WHAT YOU SHOULD DO: Below are records; please write out exactly the lines from the first line through the line containing "Set digital output.", with no pictures.

SUPPLIED ENTRIES:
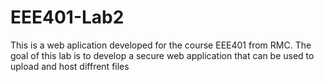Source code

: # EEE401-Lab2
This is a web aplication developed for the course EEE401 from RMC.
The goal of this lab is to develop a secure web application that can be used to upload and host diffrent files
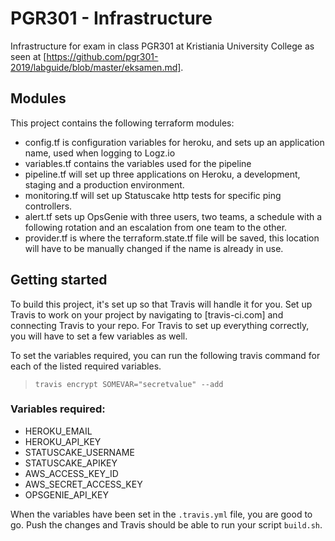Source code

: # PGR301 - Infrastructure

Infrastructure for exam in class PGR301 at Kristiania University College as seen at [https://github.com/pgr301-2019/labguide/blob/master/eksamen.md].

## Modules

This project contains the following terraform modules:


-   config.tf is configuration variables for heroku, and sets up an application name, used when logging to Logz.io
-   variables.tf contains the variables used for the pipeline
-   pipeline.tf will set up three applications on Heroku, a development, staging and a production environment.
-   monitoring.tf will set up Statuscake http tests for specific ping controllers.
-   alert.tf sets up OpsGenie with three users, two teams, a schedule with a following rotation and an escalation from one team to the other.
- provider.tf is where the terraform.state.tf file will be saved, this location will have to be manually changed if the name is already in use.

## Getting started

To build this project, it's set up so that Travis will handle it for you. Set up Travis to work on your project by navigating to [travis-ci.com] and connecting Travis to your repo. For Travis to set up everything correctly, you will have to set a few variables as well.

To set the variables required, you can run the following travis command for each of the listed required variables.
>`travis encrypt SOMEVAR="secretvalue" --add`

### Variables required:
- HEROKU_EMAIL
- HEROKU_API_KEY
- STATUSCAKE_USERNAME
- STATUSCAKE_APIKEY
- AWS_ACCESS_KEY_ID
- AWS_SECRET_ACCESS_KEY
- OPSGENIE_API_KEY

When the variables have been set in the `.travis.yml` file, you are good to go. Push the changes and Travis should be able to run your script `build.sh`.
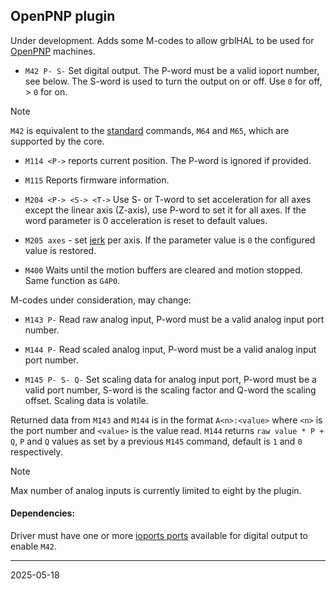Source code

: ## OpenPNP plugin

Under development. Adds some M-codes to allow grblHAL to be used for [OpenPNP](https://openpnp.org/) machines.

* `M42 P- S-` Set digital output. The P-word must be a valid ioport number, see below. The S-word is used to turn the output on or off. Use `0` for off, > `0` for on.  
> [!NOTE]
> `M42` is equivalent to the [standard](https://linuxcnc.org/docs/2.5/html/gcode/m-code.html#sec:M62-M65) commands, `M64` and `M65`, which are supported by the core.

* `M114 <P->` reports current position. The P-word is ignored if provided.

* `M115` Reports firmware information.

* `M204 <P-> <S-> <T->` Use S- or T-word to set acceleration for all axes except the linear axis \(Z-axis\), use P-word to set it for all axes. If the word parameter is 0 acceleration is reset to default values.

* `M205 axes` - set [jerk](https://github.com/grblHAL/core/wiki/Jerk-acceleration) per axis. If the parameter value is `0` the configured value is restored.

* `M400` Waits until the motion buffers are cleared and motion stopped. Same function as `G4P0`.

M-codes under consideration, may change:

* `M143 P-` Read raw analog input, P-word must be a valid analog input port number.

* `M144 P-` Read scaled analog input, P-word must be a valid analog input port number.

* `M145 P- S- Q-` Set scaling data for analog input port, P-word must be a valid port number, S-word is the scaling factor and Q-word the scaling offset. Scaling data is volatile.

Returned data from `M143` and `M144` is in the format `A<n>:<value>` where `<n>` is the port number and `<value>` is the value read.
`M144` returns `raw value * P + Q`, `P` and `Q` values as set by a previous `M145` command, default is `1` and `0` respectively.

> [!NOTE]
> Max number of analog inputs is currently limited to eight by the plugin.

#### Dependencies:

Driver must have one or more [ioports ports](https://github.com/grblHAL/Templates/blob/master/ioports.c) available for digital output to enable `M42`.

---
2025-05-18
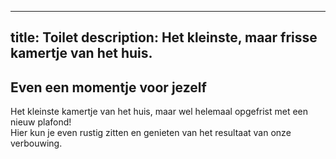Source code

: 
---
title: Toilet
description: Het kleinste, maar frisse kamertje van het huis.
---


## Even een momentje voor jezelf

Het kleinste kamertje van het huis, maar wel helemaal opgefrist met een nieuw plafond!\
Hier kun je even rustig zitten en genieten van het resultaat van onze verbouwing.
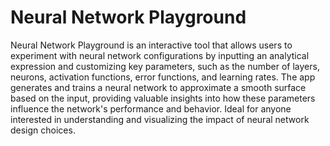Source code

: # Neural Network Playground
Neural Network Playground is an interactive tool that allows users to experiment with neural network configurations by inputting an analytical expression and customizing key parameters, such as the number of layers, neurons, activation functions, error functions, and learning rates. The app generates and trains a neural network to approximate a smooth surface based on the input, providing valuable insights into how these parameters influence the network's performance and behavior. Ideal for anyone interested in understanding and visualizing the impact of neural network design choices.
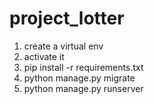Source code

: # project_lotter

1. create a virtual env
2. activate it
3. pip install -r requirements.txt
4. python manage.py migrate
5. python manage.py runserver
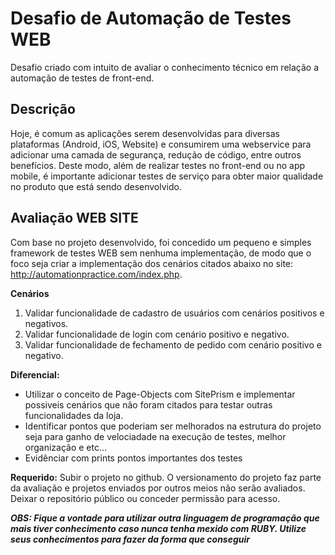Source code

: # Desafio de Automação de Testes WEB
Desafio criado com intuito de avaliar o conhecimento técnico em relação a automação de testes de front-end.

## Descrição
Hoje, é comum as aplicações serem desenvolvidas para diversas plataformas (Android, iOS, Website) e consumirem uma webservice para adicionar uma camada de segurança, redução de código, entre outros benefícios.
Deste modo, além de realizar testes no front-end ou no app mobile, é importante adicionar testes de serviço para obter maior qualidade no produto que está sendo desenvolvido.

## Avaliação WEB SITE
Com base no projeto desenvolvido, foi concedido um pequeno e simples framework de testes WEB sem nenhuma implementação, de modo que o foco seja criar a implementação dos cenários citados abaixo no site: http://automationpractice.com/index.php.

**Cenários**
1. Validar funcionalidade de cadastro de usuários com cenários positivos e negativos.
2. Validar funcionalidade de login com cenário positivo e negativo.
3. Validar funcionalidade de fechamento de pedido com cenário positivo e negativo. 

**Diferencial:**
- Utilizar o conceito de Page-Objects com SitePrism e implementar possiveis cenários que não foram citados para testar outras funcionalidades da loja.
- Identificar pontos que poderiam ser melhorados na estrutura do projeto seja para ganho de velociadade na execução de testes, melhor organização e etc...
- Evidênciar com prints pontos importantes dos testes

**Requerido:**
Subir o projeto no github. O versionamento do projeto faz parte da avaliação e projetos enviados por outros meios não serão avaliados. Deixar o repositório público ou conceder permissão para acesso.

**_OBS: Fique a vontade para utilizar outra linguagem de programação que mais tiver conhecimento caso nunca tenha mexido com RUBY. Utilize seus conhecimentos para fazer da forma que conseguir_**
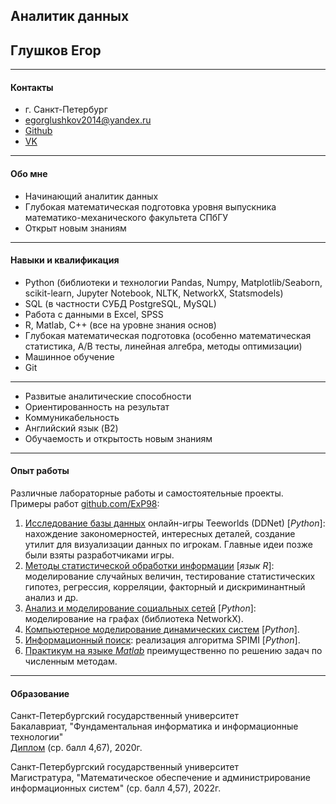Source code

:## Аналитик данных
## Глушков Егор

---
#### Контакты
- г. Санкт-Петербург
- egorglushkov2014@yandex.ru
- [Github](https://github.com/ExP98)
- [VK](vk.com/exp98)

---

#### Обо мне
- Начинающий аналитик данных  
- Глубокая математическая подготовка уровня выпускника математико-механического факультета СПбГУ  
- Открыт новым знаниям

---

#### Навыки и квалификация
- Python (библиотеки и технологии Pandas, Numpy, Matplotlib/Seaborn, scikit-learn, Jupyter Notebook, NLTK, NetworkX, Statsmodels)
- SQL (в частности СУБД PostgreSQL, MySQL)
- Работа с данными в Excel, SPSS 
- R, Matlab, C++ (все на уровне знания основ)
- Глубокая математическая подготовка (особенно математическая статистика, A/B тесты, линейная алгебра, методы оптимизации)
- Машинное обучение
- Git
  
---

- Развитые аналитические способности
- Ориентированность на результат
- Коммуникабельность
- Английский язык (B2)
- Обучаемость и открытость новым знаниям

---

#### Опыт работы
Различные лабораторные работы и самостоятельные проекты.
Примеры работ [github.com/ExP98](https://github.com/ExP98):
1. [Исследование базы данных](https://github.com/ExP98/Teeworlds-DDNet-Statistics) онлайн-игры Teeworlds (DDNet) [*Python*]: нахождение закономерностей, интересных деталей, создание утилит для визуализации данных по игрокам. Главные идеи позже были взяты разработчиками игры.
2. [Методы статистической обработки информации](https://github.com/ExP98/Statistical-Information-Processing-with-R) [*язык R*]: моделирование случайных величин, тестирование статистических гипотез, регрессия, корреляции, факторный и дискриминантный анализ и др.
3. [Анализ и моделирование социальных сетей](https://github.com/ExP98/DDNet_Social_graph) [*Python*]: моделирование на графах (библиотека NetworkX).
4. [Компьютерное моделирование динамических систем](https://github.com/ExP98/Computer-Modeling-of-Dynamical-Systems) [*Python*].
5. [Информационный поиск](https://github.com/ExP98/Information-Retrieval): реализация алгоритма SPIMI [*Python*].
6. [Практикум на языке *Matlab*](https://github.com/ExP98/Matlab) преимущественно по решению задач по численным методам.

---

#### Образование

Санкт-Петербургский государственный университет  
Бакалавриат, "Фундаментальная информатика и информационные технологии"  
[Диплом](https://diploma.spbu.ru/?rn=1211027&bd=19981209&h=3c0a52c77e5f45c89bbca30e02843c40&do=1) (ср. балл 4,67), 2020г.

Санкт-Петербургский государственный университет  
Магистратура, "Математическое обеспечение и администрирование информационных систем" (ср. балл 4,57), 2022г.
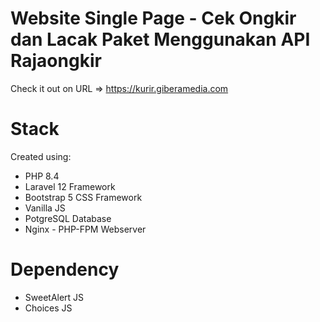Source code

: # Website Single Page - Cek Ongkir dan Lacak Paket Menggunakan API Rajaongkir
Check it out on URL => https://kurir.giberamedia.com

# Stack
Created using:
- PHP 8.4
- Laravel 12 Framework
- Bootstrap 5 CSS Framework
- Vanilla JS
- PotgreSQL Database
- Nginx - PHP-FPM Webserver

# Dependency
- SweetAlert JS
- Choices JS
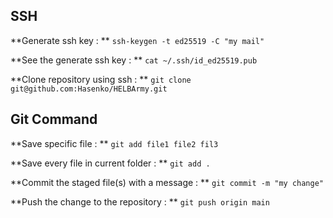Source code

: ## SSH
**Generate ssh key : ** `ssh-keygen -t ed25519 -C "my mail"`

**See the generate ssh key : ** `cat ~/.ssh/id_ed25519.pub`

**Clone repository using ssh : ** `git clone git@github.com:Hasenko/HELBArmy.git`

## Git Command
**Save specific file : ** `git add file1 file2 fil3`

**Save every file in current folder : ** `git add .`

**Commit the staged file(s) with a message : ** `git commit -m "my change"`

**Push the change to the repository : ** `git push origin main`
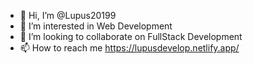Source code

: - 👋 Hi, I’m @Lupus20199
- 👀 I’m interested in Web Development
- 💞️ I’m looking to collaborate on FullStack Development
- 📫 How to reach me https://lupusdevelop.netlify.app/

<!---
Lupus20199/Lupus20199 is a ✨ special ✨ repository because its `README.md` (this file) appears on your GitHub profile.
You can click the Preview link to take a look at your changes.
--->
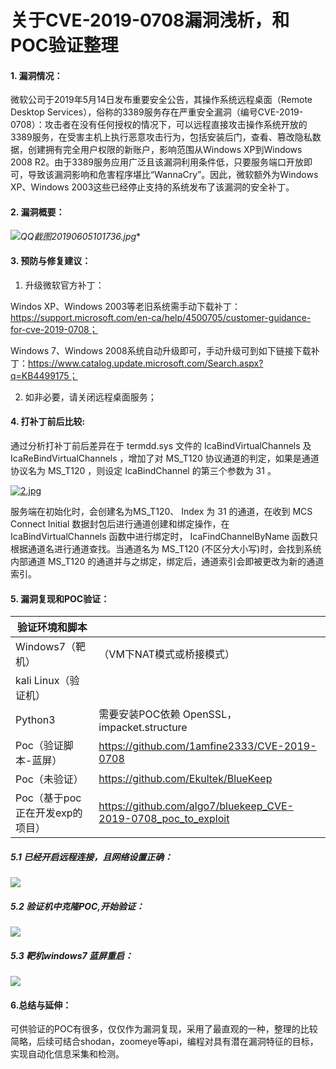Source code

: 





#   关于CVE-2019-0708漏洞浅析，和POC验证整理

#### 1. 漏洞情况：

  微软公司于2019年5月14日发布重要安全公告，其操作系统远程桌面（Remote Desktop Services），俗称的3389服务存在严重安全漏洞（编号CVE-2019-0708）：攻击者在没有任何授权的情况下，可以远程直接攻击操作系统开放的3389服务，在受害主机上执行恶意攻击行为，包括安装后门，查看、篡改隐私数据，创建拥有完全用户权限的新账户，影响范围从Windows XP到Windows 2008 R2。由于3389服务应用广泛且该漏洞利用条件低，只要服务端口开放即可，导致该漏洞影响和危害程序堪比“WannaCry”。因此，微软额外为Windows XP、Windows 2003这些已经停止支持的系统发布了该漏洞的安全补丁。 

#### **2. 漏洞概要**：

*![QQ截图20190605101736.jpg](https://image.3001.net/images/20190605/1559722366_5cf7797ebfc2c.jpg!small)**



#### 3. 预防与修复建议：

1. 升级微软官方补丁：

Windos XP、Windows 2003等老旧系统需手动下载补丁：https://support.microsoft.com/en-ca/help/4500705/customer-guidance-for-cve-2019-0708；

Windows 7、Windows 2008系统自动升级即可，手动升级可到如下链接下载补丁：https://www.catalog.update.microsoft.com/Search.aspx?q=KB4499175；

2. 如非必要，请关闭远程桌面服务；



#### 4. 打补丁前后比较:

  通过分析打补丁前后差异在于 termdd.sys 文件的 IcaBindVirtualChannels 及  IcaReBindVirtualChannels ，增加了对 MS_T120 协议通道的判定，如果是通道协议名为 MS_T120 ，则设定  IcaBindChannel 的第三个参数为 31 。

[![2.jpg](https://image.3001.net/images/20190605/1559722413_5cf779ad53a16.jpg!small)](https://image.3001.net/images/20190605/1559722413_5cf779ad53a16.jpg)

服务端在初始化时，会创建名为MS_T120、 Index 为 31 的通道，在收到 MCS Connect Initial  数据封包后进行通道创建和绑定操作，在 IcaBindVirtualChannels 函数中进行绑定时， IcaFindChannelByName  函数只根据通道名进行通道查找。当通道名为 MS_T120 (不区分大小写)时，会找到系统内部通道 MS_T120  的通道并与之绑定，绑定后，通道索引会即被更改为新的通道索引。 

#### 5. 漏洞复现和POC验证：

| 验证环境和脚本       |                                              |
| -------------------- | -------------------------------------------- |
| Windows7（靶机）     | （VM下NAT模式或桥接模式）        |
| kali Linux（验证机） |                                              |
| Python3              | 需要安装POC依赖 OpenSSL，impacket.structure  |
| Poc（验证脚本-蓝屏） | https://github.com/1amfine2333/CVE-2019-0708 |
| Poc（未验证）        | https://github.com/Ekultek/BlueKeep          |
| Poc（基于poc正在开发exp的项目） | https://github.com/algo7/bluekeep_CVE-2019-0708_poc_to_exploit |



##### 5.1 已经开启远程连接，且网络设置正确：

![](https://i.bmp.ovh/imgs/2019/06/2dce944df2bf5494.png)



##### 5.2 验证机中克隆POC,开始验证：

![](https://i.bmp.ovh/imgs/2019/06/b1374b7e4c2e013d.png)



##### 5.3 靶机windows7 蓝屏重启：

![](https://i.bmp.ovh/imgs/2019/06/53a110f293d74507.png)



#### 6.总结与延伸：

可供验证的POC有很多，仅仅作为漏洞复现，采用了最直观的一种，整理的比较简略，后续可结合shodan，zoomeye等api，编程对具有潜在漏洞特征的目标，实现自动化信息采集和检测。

SOLUTION:
Source code

: # EEE401-Lab2
This is a web aplication developed for the course EEE401 from RMC.
The goal of this lab is to develop a secure web application that can be used to upload and host diffrent files
Source code

: # PGR301 - Infrastructure

Infrastructure for exam in class PGR301 at Kristiania University College as seen at [https://github.com/pgr301-2019/labguide/blob/master/eksamen.md].

## Modules

This project contains the following terraform modules:


-   config.tf is configuration variables for heroku, and sets up an application name, used when logging to Logz.io
-   variables.tf contains the variables used for the pipeline
-   pipeline.tf will set up three applications on Heroku, a development, staging and a production environment.
-   monitoring.tf will set up Statuscake http tests for specific ping controllers.
-   alert.tf sets up OpsGenie with three users, two teams, a schedule with a following rotation and an escalation from one team to the other.
- provider.tf is where the terraform.state.tf file will be saved, this location will have to be manually changed if the name is already in use.

## Getting started

To build this project, it's set up so that Travis will handle it for you. Set up Travis to work on your project by navigating to [travis-ci.com] and connecting Travis to your repo. For Travis to set up everything correctly, you will have to set a few variables as well.

To set the variables required, you can run the following travis command for each of the listed required variables.
>`travis encrypt SOMEVAR="secretvalue" --add`

### Variables required:
- HEROKU_EMAIL
- HEROKU_API_KEY
- STATUSCAKE_USERNAME
- STATUSCAKE_APIKEY
- AWS_ACCESS_KEY_ID
- AWS_SECRET_ACCESS_KEY
- OPSGENIE_API_KEY

When the variables have been set in the `.travis.yml` file, you are good to go. Push the changes and Travis should be able to run your script `build.sh`.
Source code

: ## OpenPNP plugin

Under development. Adds some M-codes to allow grblHAL to be used for [OpenPNP](https://openpnp.org/) machines.

* `M42 P- S-` Set digital output. The P-word must be a valid ioport number, see below. The S-word is used to turn the output on or off. Use `0` for off, > `0` for on.  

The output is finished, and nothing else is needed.